Smaller Mac Pro with Apple Silicon to join Mac mini refresh in 2022

Posted:
in Future Apple Hardware edited January 2022
An Apple Silicon version of the Mac Pro is on the way, a report predicts, with Apple also expected to release an updated Mac mini in 2022.




Apple is pushing to release Apple Silicon hardware to replace Intel-based Macs as part of an aggressive two-year transition schedule. It seems that 2022 will see Apple complete the shift, with it finally offering a high-end Mac aimed at enterprise users.

According to predictions made in Mark Gurman's "Power On" newsletter for Bloomberg on Sunday, a new Mac Pro running Apple Silicon will launch in the year.
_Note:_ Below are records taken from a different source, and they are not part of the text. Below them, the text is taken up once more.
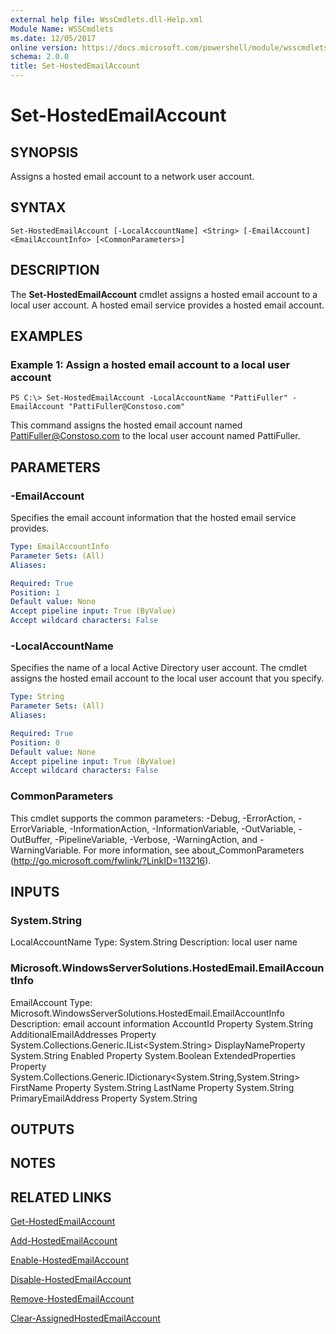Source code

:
 ```yaml
---
external help file: WssCmdlets.dll-Help.xml
Module Name: WSSCmdlets
ms.date: 12/05/2017
online version: https://docs.microsoft.com/powershell/module/wsscmdlets/set-hostedemailaccount?view=windowsserver2012r2-ps&wt.mc_id=ps-gethelp
schema: 2.0.0
title: Set-HostedEmailAccount
---
```


# Set-HostedEmailAccount

## SYNOPSIS
Assigns a hosted email account to a network user account.

## SYNTAX

```
Set-HostedEmailAccount [-LocalAccountName] <String> [-EmailAccount] <EmailAccountInfo> [<CommonParameters>]
```

## DESCRIPTION
The **Set-HostedEmailAccount** cmdlet assigns a hosted email account to a local user account.
A hosted email service provides a hosted email account.

## EXAMPLES

### Example 1: Assign a hosted email account to a local user account
```
PS C:\> Set-HostedEmailAccount -LocalAccountName "PattiFuller" -EmailAccount "PattiFuller@Constoso.com"
```

This command assigns the hosted email account named PattiFuller@Constoso.com to the local user account named PattiFuller.

## PARAMETERS

### -EmailAccount
Specifies the email account information that the hosted email service provides.

```yaml
Type: EmailAccountInfo
Parameter Sets: (All)
Aliases: 

Required: True
Position: 1
Default value: None
Accept pipeline input: True (ByValue)
Accept wildcard characters: False
```

### -LocalAccountName
Specifies the name of a local Active Directory user account.
The cmdlet assigns the hosted email account to the local user account that you specify.

```yaml
Type: String
Parameter Sets: (All)
Aliases: 

Required: True
Position: 0
Default value: None
Accept pipeline input: True (ByValue)
Accept wildcard characters: False
```

### CommonParameters
This cmdlet supports the common parameters: -Debug, -ErrorAction, -ErrorVariable, -InformationAction, -InformationVariable, -OutVariable, -OutBuffer, -PipelineVariable, -Verbose, -WarningAction, and -WarningVariable. For more information, see about_CommonParameters (http://go.microsoft.com/fwlink/?LinkID=113216).

## INPUTS

### System.String
LocalAccountName
Type: System.String
Description: local user name

### Microsoft.WindowsServerSolutions.HostedEmail.EmailAccountInfo
EmailAccount
Type: Microsoft.WindowsServerSolutions.HostedEmail.EmailAccountInfo
Description: email account information
AccountId Property System.String
AdditionalEmailAddresses Property System.Collections.Generic.IList<System.String>
DisplayNameProperty System.String
Enabled Property System.Boolean
ExtendedProperties Property System.Collections.Generic.IDictionary<System.String,System.String>
FirstName Property System.String
LastName Property System.String
PrimaryEmailAddress Property System.String

## OUTPUTS

## NOTES

## RELATED LINKS

[Get-HostedEmailAccount](./Get-HostedEmailAccount.md)

[Add-HostedEmailAccount](./Add-HostedEmailAccount.md)

[Enable-HostedEmailAccount](./Enable-HostedEmailAccount.md)

[Disable-HostedEmailAccount](./Disable-HostedEmailAccount.md)

[Remove-HostedEmailAccount](./Remove-HostedEmailAccount.md)

[Clear-AssignedHostedEmailAccount](./Clear-AssignedHostedEmailAccount.md)

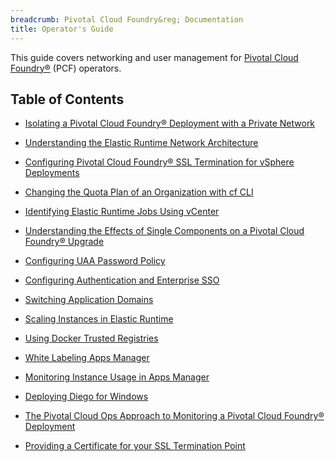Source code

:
 ```yaml
---
breadcrumb: Pivotal Cloud Foundry&reg; Documentation
title: Operator's Guide
---
```


This guide covers networking and user management for [Pivotal Cloud Foundry&reg;](https://network.pivotal.io/products/pivotal-cf) (PCF) operators.

## Table of Contents ##

* <a href="./private-networks.html" class="subnav">Isolating a Pivotal Cloud Foundry&reg; Deployment with a Private Network</a>

* <a href="./er_network.html" class="subnav">Understanding the Elastic Runtime Network Architecture</a>

* <a href="./ssl-term.html" class="subnav">Configuring Pivotal Cloud Foundry&reg; SSL Termination for vSphere Deployments</a>

* <a href="./change-quota-plan.html" class="subnav">Changing the Quota Plan of an Organization with cf CLI</a>

* <a href="./id-jobs.html" class="subnav">Identifying Elastic Runtime Jobs Using vCenter</a>

* <a href="./single-component.html" class="subnav">Understanding the Effects of Single Components on a Pivotal Cloud Foundry&reg; Upgrade</a>

* <a href="./pw-policy.html" class="subnav">Configuring UAA Password Policy</a>

* <a href="./auth-sso.html" class="subnav">Configuring Authentication and Enterprise SSO</a>

* <a href="./switching-domains.html" class="subnav">Switching Application Domains</a>

* <a href="./scaling-ert-components.html" class="subnav">Scaling Instances in Elastic Runtime</a>

* <a href="./docker-registry.html" class="subnav">Using Docker Trusted Registries</a>

* <a href="./whitelabeling.html" class="subnav">White Labeling Apps Manager</a>

* <a href="./accounting-report.html" class="subnav">Monitoring Instance Usage in Apps Manager</a>

* <a href="./deploying-diego.html" class="subnav">Deploying Diego for Windows</a>

* <a href="./metrics.html" class="subnav">The Pivotal Cloud Ops Approach to Monitoring a Pivotal Cloud Foundry&reg; Deployment</a>

* <a href="./security_config.html" class="subnav">Providing a Certificate for your SSL Termination Point</a>
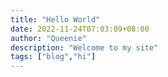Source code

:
 ```yaml
---
title: "Hello World"
date: 2022-11-24T07:03:09+08:00
author: "Queenie"
description: "Welcome to my site"
tags: ["blog","hi"]
---
```


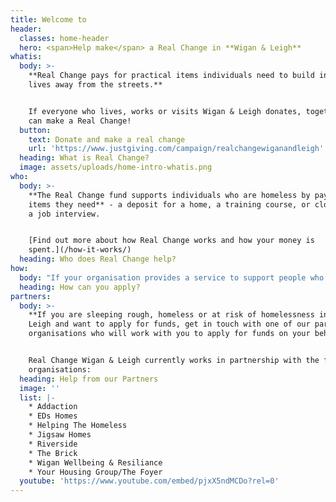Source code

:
 ```yaml
---
title: Welcome to
header:
  classes: home-header
  hero: <span>Help make</span> a Real Change in **Wigan & Leigh**
whatis:
  body: >-
    **Real Change pays for practical items individuals need to build independent
    lives away from the streets.**


    If everyone who lives, works or visits Wigan & Leigh donates, together we
    can make a Real Change!
  button:
    text: Donate and make a real change
    url: 'https://www.justgiving.com/campaign/realchangewiganandleigh'
  heading: What is Real Change?
  image: assets/uploads/home-intro-whatis.png
who:
  body: >-
    **The Real Change fund supports individuals who are homeless by paying for
    items they need** - a deposit for a home, a training course, or clothes for
    a job interview.


    [Find out more about how Real Change works and how your money is
    spent.](/how-it-works/)
  heading: Who does Real Change help?
how:
  body: "If your organisation provides a service to support people who are homeless in Wigan & Leigh and you would like to discuss how to become an approved Real Change partner, please contact us on 07788 105 078 or email <mailto:info@realchangewiganandleigh.co.uk> or \L[find out more here](/how-to-apply/)."
  heading: How can you apply?
partners:
  body: >-
    **If you are sleeping rough, homeless or at risk of homelessness in Wigan &
    Leigh and want to apply for funds, get in touch with one of our partner
    organisations who will work with you to apply for funds on your behalf.**


    Real Change Wigan & Leigh currently works in partnership with the following
    organisations:
  heading: Help from our Partners
  image: ''
  list: |-
    * Addaction
    * EDs Homes
    * Helping The Homeless
    * Jigsaw Homes
    * Riverside
    * The Brick
    * Wigan Wellbeing & Resiliance
    * Your Housing Group/The Foyer
  youtube: 'https://www.youtube.com/embed/pjxX5ndMCDo?rel=0'
---
```


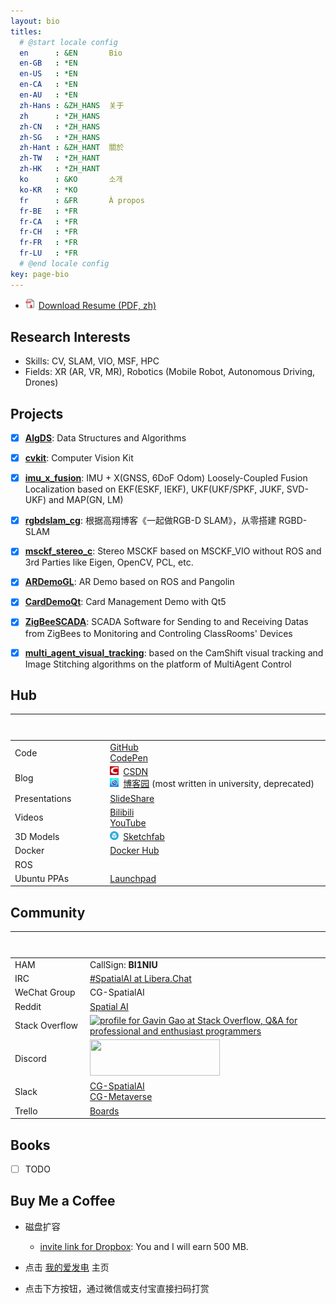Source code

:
 ```yaml
---
layout: bio
titles:
  # @start locale config
  en      : &EN       Bio
  en-GB   : *EN
  en-US   : *EN
  en-CA   : *EN
  en-AU   : *EN
  zh-Hans : &ZH_HANS  关于
  zh      : *ZH_HANS
  zh-CN   : *ZH_HANS
  zh-SG   : *ZH_HANS
  zh-Hant : &ZH_HANT  關於
  zh-TW   : *ZH_HANT
  zh-HK   : *ZH_HANT
  ko      : &KO       소개
  ko-KR   : *KO
  fr      : &FR       À propos
  fr-BE   : *FR
  fr-CA   : *FR
  fr-CH   : *FR
  fr-FR   : *FR
  fr-LU   : *FR
  # @end locale config
key: page-bio
---
```


* <a href="https://cggos.github.io/assets/HongchenGao-CV.pdf" target="_blank"><img src="assets/images/logo_pdf.jpg" style="width:1em;margin-right:.5em;" alt="PDF icon">Download Resume (PDF, zh)</a>


## Research Interests

* Skills: CV, SLAM, VIO, MSF, HPC
* Fields: XR (AR, VR, MR), Robotics (Mobile Robot, Autonomous Driving, Drones)


## Projects

* [x] **[AlgDS](https://github.com/cggos/AlgDS)**: Data Structures and Algorithms

* [x] **[cvkit](https://github.com/cggos/cvkit)**: Computer Vision Kit 

* [x] **[imu_x_fusion](https://github.com/cggos/imu_x_fusion)**: IMU + X(GNSS, 6DoF Odom) Loosely-Coupled Fusion Localization based on EKF(ESKF, IEKF), UKF(UKF/SPKF, JUKF, SVD-UKF) and MAP(GN, LM)

* [x] **[rgbdslam_cg](https://github.com/cggos/rgbdslam_cg)**: 根据高翔博客《一起做RGB-D SLAM》，从零搭建 RGBD-SLAM

* [x] **[msckf_stereo_c](https://github.com/cggos/msckf_stereo_c)**: Stereo MSCKF based on MSCKF_VIO without ROS and 3rd Parties like Eigen, OpenCV, PCL, etc.

* [x] **[ARDemoGL](https://github.com/cggos/ARDemoGL)**: AR Demo based on ROS and Pangolin

* [x] **[CardDemoQt](https://github.com/cggos/CardDemoQt)**: Card Management Demo with Qt5

* [x] **[ZigBeeSCADA](https://github.com/cggos/ZigBeeSCADA)**: SCADA Software for Sending to and Receiving Datas from ZigBees to Monitoring and Controling ClassRooms' Devices

* [x] **[multi_agent_visual_tracking](https://github.com/cggos/multi_agent_visual_tracking)**: based on the CamShift visual tracking and Image Stitching algorithms on the platform of MultiAgent Control


## Hub

| &emsp; &emsp; &emsp; &emsp; &emsp; &emsp; &emsp; &emsp; &emsp; &emsp; | &emsp; &emsp; &emsp; &emsp; &emsp; &emsp; &emsp; &emsp; &emsp; &emsp; &emsp; &emsp; &emsp; &emsp; &emsp; &emsp; &emsp; &emsp; &emsp; &emsp; &emsp; &emsp; &emsp; &emsp; &emsp; &emsp; &emsp; &emsp; &emsp; &emsp; |
|---------------|--------|
| Code          | [GitHub](https://github.com/cggos) <br/> [CodePen](https://codepen.io/cggos) |
| Blog          | <a href="https://blog.csdn.net/u011178262"><img src="assets/images/logo_csdn.png" style="width:1em;margin-right:.5em;" alt="CSDN icon">CSDN</a> <br/> <a href="https://www.cnblogs.com/gaohongchen01"><img src="assets/images/logo_cnblogs.jpg" style="width:1em;margin-right:.5em;" alt="cnblogs icon">博客园</a> (most written in university, deprecated)  |
| Presentations | [SlideShare](https://www2.slideshare.net/HongchenGao)  |
| Videos        | [Bilibili](https://space.bilibili.com/158441969) <br/> [YouTube](https://www.youtube.com/channel/UCqcvAd87uSB4rl7fJ0nHGjA)  |
| 3D Models     | <a href="https://sketchfab.com/cggos"><img src="assets/images/logo_sketchfab.png" style="width:1em;margin-right:.5em;" alt="cnblogs icon">Sketchfab</a> |
| Docker        | [Docker Hub](https://hub.docker.com/u/cggos) |
| ROS           |  |
| Ubuntu PPAs   | [Launchpad](https://launchpad.net/~cggos) |


## Community

| &emsp; &emsp; &emsp; &emsp; &emsp; &emsp; &emsp; &emsp; &emsp; &emsp; | &emsp; &emsp; &emsp; &emsp; &emsp; &emsp; &emsp; &emsp; &emsp; &emsp; &emsp; &emsp; &emsp; &emsp; &emsp; &emsp; &emsp; &emsp; &emsp; &emsp; &emsp; &emsp; &emsp; &emsp; &emsp; &emsp; &emsp; &emsp; &emsp; &emsp; |
|---------------|--------|
| HAM           | CallSign: **BI1NIU** |
| IRC           | [#SpatialAI at Libera.Chat](https://web.libera.chat/#SpatialAI)  |
| WeChat Group  | CG-SpatialAI |
| Reddit        | [Spatial AI](https://www.reddit.com/r/SpatialAI/) |
| Stack Overflow | <a href="https://stackoverflow.com/users/6560660/gavin-gao" target="_blank"><img src="https://stackoverflow.com/users/flair/6560660.png" width="208" height="58" alt="profile for Gavin Gao at Stack Overflow, Q&amp;A for professional and enthusiast programmers" title="profile for Gavin Gao at Stack Overflow, Q&amp;A for professional and enthusiast programmers"></a> |
| Discord       | <a href="https://discord.gg/b9MZwBrRsu" target="_blank"><img src="https://styles.redditmedia.com/t5_5fmgdw/styles/image_widget_4hcglv93lvp81.jpg" width="208" height="58" alt="" title=""></a> |
| Slack         | [CG-SpatialAI](https://spatial-ai-3d.slack.com) <br/> [CG-Metaverse](https://metaverse-ai.slack.com) |
| Trello        | [Boards](https://trello.com/cggos/boards) |


## Books

* [ ] TODO


## Buy Me a Coffee

* 磁盘扩容

  - [invite link for Dropbox](https://www.dropbox.com/referrals/AACzo3ugONQq4Ywa8X7lvdz-hPrT5l8fnlY?src=global9): You and I will earn 500 MB.


* 点击 [我的爱发电](https://afdian.net/@CGABC) 主页


* 点击下方按钮，通过微信或支付宝直接扫码打赏

<div id="cyReward" role="cylabs" data-use="reward"></div>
Gurman reckons that the model will be a smaller counterpart to the existing Mac Pro design, while also packing considerable performance gains from using Apple's own chip design.

Gurman says the Mac Pro version of Apple Silicon will include a chip with up to 40 cores in the CPU, along with a 128-core GPU. Previously, Bloomberg claimed the Apple Silicon Mac Pro would use 20-core or 40-core CPUs, as well as 64-core and 128-core GPU options.

It was also claimed by Gurman in August 2021 that Apple will "barely hit its two-year timeline" for the Apple Silicon transition.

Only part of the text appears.